Dahlstrom, who admitted that he used marijuana, LSD and amphetamines, was not shy about discussing the crime--though his tale was scarcely coherent. Even before talking to his lawyer, he spilled out his story in prison to the San Francisco Examiner's Mary Crawford. He spoke of a bad LSD trip brought on by a dose that Carter had sold him. Later Dahlstrom told a reporter about what he called "the struggle": "He was convulsing as he went down. That's why I stabbed him some more --maybe a little too much. I hadn't had life in my hands before like that."
Why had he severed the forearm? Said Dahlstrom: "The hand is a man's history." Then he had an astrological reflection: "I'm a Cancer. I'm not a hard person normally."
Police speculated that Dahlstrom may have been high on "speed" (amphetamines), which can cause distinct paranoia and hostility. Says Dr. David E. Smith, founder of a Haight-Ashbury medical clinic that ministers to bad-tripping hippies: "Amphetamines are the biggest drug problem now in the Haight."

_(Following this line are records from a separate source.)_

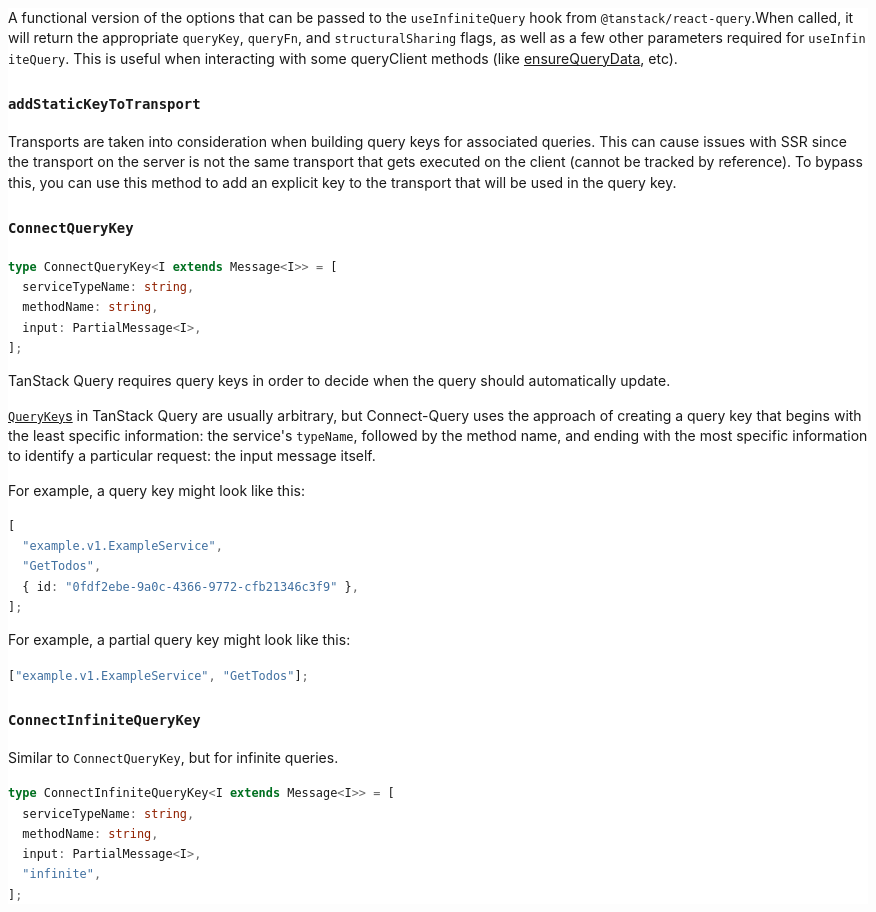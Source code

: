 A functional version of the options that can be passed to the `useInfiniteQuery` hook from `@tanstack/react-query`.When called, it will return the appropriate `queryKey`, `queryFn`, and `structuralSharing` flags, as well as a few other parameters required for `useInfiniteQuery`. This is useful when interacting with some queryClient methods (like [ensureQueryData](https://tanstack.com/query/latest/docs/reference/QueryClient#queryclientensurequerydata), etc).

### `addStaticKeyToTransport`

Transports are taken into consideration when building query keys for associated queries. This can cause issues with SSR since the transport on the server is not the same transport that gets executed on the client (cannot be tracked by reference). To bypass this, you can use this method to add an explicit key to the transport that will be used in the query key.

### `ConnectQueryKey`

```ts
type ConnectQueryKey<I extends Message<I>> = [
  serviceTypeName: string,
  methodName: string,
  input: PartialMessage<I>,
];
```

TanStack Query requires query keys in order to decide when the query should automatically update.

[`QueryKey`s](https://tanstack.com/query/v4/docs/react/guides/query-keys) in TanStack Query are usually arbitrary, but Connect-Query uses the approach of creating a query key that begins with the least specific information: the service's `typeName`, followed by the method name, and ending with the most specific information to identify a particular request: the input message itself.

For example, a query key might look like this:

```ts
[
  "example.v1.ExampleService",
  "GetTodos",
  { id: "0fdf2ebe-9a0c-4366-9772-cfb21346c3f9" },
];
```

For example, a partial query key might look like this:

```ts
["example.v1.ExampleService", "GetTodos"];
```

### `ConnectInfiniteQueryKey`

Similar to `ConnectQueryKey`, but for infinite queries.

```ts
type ConnectInfiniteQueryKey<I extends Message<I>> = [
  serviceTypeName: string,
  methodName: string,
  input: PartialMessage<I>,
  "infinite",
];
```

No Mafia. While police doubt any connection between the murders of Car ter and Superspade Thomas, many hippies believe that Thomas was killed by Mafia mobsters who wanted to eliminate competition. Thomas had a highly successful drug dealership, was on his way to make a $40,000 pickup when he disappeared. Hippies also think that the syndicate is tipping the narcotics squad on small pushers in order to drive them out of the psychedelic market. However, Matthew O'Connor, head of the state's narcotics enforcement squad in San Francisco, says flatly: "Neither the Mafia nor any other syndicate is involved here. We've been look ing for it. We've traced the sources, and there is no syndicate involved."
With or without syndicate assistance, Haight-Ashbury was getting to be a very bad scene. Last week a hippie on a bad LSD trip killed himself by jumping from a Marin County dam. Another told friends in July that LSD rendered him "indestructible," then leaped to his death in front of a San Francisco commuter train. In an effort to restore peace and quiet, if not sanity, a hippie house organ called The Oracle editorialized: "Do not buy or sell dope any more. Let's detach ourselves from material value. Plant dope and give away all you can reap. For John Carter and William Edward Superspade Thomas--may their consciousness return to bodies that will not want for anything but the beauty and joy of their part in the great dance."